(Stored dataset items)
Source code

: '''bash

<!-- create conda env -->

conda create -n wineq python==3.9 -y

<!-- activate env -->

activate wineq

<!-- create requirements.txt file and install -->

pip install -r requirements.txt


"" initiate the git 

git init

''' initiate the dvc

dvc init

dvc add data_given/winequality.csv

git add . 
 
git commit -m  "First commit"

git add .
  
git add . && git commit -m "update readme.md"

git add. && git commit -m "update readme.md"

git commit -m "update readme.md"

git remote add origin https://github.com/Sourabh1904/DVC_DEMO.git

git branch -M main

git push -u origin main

* * *

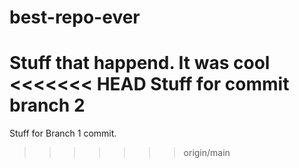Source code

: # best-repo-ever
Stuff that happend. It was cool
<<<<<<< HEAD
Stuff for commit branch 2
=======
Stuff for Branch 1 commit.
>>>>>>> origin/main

==

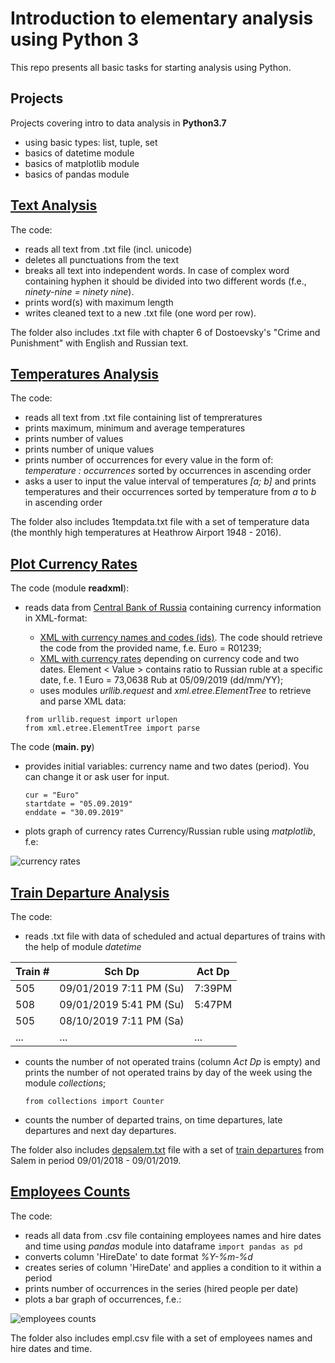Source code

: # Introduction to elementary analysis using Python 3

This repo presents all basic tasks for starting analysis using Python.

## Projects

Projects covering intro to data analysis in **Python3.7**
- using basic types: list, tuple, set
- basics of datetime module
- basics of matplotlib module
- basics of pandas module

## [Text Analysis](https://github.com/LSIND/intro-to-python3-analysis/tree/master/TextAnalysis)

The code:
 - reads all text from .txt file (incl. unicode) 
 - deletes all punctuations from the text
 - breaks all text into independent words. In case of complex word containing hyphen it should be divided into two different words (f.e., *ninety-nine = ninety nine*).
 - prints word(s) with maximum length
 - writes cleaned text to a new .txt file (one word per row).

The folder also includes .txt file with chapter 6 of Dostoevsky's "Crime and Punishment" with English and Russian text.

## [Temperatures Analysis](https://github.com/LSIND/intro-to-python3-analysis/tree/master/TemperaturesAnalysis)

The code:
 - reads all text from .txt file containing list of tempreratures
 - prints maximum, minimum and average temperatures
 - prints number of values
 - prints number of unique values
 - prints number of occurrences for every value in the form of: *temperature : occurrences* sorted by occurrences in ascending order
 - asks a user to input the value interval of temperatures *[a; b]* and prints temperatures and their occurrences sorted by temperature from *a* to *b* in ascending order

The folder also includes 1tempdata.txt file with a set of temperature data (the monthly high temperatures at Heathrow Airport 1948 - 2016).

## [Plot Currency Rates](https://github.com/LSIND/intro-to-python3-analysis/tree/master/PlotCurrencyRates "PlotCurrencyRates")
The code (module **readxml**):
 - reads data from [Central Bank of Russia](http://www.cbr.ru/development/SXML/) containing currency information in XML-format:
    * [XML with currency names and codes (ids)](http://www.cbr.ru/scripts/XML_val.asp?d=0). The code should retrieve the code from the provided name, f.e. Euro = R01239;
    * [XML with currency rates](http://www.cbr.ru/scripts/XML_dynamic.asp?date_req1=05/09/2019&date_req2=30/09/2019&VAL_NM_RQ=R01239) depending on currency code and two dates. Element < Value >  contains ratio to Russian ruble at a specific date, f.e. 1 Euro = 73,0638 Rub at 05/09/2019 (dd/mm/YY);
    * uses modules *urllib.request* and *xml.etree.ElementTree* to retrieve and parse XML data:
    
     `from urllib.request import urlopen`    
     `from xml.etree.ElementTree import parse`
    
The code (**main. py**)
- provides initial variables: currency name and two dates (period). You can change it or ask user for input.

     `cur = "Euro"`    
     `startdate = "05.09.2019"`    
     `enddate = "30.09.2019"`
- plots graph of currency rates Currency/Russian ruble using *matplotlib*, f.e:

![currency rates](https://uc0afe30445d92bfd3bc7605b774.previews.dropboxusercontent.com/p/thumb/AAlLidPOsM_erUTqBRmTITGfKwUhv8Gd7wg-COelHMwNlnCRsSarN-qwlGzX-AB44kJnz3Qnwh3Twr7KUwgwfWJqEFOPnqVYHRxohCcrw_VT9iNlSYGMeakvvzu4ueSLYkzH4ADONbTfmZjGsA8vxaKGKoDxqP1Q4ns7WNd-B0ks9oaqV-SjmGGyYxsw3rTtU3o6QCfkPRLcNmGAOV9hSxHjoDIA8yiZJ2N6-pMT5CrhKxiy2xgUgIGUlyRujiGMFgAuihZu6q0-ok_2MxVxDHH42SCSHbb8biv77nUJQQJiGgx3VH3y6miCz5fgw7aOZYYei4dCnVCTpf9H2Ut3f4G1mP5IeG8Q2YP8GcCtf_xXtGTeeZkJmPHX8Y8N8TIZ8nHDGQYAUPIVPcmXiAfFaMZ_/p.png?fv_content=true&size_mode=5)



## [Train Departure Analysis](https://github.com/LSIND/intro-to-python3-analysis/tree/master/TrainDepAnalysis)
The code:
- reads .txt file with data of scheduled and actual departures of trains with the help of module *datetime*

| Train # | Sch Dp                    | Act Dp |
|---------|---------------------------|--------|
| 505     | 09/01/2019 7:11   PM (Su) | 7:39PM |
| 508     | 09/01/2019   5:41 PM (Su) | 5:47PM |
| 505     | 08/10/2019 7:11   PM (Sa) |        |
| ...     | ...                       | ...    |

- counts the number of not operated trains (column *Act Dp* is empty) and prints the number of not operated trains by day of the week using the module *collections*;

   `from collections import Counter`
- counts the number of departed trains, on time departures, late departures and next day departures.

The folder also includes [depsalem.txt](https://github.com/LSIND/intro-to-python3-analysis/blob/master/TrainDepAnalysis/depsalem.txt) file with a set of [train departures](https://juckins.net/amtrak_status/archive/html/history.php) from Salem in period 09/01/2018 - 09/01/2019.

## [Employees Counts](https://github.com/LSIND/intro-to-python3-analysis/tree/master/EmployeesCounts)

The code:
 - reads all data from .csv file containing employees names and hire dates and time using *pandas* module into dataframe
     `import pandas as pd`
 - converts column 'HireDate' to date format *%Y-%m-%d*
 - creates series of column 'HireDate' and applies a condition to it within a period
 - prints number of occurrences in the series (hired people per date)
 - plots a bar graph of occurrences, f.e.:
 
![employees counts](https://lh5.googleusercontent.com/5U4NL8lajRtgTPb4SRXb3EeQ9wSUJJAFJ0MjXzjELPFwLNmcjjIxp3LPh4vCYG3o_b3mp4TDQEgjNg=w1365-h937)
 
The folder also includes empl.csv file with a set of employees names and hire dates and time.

** WORK REQUIRED **
Can you repeat, word for word, every line above from the one containing "dvc add data_given/winequality.csv" down to the one containing "git branch -M main", including both?

** RESULT OF THIS TASK **
dvc add data_given/winequality.csv

git add . 
 
git commit -m  "First commit"

git add .
  
git add . && git commit -m "update readme.md"

git add. && git commit -m "update readme.md"

git commit -m "update readme.md"

git remote add origin https://github.com/Sourabh1904/DVC_DEMO.git

git branch -M main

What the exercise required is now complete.